A submission script to manage startup

As we are now running on multiple nodes, we can no longer use our __main__ entrypoint and start processes from there. This is where the workload manager comes in as it allows us to prepare a special *.sbatch file. This file is a standard bash script with instructions on how to setup the processes and your environment.

Our example starts with the usual shebang #!/bin/bash and special comments instructing which resources the SLURM system should reserve for our training run. Configuration of the specifics usually depends on your site (and your usage limits!). The following is a minimal example which works with a quite unrestricted configuration available to us:

#!/bin/bash
#SBATCH --job-name=pyg-multinode-tutorial # identifier for the job listings
#SBATCH --output=pyg-multinode.log        # outputfile
#SBATCH --partition=gpucloud              # ADJUST this to your system
#SBATCH -N 2                              # number of nodes you want to use
#SBATCH --ntasks=4                        # number of processes to be run
#SBATCH --gpus-per-task=1                 # every process wants one GPU!
#SBATCH --gpu-bind=none                   # NCCL can't deal with task-binding...

This example will create two processes each on two nodes with each process having a single GPU reserved.

In the following part, we have to set up some environment variables for torch.distributed to properly do the rendezvous procedure. In theory you could also set those inside the process:

export MASTER_PORT=$(expr 10000 + $(echo -n $SLURM_JOBID | tail -c 4))
export MASTER_ADDR=$(scontrol show hostnames "$SLURM_JOB_NODELIST" | head -n 1)
echo "MASTER_ADDR:MASTER_PORT="${MASTER_ADDR}:${MASTER_PORT}

If you do not want to let your script randomly open a port and listen for incoming connections, you can also use a file on your shared filesystem.

Now the only thing left to add is the execution of the training script:

srun python distributed_sampling_multinode.py

Note how the python call is prefixed with the srun command and thus --ntasks replicas will be started.

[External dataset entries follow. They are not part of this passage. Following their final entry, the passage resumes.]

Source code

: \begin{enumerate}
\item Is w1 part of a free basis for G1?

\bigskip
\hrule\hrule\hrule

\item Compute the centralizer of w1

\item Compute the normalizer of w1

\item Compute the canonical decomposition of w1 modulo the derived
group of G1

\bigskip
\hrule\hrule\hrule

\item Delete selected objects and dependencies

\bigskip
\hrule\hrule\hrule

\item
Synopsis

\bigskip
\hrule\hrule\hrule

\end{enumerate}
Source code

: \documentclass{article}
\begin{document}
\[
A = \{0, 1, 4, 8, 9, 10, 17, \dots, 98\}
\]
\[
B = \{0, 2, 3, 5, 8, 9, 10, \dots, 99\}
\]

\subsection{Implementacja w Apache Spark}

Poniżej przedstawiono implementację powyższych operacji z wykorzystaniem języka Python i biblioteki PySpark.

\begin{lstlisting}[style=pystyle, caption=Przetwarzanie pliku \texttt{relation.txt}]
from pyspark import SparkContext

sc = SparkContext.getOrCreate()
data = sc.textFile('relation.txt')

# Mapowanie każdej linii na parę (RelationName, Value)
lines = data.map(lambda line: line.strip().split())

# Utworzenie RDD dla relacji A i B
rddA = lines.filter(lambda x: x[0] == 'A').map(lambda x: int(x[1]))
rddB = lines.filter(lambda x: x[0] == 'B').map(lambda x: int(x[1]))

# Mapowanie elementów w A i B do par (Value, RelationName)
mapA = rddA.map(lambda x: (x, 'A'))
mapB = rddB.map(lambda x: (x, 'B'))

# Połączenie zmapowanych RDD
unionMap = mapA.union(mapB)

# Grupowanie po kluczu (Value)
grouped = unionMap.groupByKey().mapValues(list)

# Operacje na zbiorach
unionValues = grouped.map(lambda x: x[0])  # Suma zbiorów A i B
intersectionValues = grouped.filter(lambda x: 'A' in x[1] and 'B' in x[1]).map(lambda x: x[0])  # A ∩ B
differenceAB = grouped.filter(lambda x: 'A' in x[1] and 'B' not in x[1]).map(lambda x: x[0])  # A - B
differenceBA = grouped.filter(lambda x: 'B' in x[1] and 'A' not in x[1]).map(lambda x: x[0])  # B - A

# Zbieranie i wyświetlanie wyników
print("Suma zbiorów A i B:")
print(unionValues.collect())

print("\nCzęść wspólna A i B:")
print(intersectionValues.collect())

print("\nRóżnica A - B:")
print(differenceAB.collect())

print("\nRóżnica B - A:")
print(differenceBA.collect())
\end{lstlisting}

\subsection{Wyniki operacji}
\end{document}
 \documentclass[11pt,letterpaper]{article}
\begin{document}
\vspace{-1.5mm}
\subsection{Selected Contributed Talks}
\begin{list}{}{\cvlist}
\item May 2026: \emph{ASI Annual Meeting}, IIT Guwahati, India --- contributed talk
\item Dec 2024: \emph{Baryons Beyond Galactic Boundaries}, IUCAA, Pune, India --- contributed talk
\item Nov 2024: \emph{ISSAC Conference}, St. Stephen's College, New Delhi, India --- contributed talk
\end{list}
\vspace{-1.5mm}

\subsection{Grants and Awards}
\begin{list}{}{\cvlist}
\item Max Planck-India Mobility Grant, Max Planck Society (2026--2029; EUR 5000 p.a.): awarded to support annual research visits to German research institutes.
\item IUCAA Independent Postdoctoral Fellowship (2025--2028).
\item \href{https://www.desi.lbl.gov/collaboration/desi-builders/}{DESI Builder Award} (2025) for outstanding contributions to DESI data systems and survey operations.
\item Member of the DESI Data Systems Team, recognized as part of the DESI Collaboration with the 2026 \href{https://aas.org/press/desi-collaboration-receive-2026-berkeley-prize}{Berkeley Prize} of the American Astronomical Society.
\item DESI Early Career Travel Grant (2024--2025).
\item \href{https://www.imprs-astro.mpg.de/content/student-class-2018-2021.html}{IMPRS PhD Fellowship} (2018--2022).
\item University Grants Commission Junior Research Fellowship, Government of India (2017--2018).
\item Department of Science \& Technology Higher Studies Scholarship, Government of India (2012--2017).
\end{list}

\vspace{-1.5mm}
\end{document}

Finally, to submit the *.sbatch file itself into the work queue, use the sbatch utility in your shell:

sbatch distributed_sampling_multinode.sbatch

Using a cluster configured with pyxis-containers

If your cluster supports the pyxis plugin developed by NVIDIA, you can use a ready-to-use container that is updated each month with the latest from NVIDIA and , see here for more information. The container sets up all necessary environment variables from which you can now directly run the example using srun from your command prompt:

srun --partition=<partitionname> -N<num_nodes> --ntasks=<number of GPUS in total> --gpus-per-task=1 --gpu-bind=none --container-name=pyg-test --container-image=<image_url> --container-mounts='.:/workspace' python3 distributed_sampling_multinode.py

Note that --container-mounts='.:/workspace' makes the current folder (which should include the example code) available in the default startup folder workspace of the container.

If you want to eventually customize packages in the container without having access to docker (very likely on a public HPC), you can create your own image by following this tutorial.

Modifying the training script

As SLURM now takes care of creating multiple processes and we can not share any data (each process will have the full dataset loaded!), our __main__ section now has to query the environment for the process setup generated by SLURM or the pyxis container:

# Get the world size from the WORLD_SIZE variable or directly from SLURM:
world_size = int(os.environ.get('WORLD_SIZE', os.environ.get('SLURM_NTASKS')))
# Likewise for RANK and LOCAL_RANK:
rank = int(os.environ.get('RANK', os.environ.get('SLURM_PROCID')))
local_rank = int(os.environ.get('LOCAL_RANK', os.environ.get('SLURM_LOCALID')))
run(world_size, rank, local_rank)

The torch.distributed.init_process_group() function will now pick up the MASTER_ADDR from the environment:

def run(world_size: int, rank: int, local_rank: int):
    dist.init_process_group('nccl', world_size=world_size, rank=rank)

We also have to replace the usage of rank depending on whether we want to use it for node-local purposes like selecting a GPU or global tasks such as data splitting

train_idx = data.train_mask.nonzero(as_tuple=False).view(-1)
train_idx = train_idx.split(train_idx.size(0) // world_size)[rank]

while we need to assign the model to a node-local GPU and thus use local_rank:

model = SAGE(dataset.num_features, 256, dataset.num_classes).to(local_rank)
model = DistributedDataParallel(model, device_ids=[local_rank])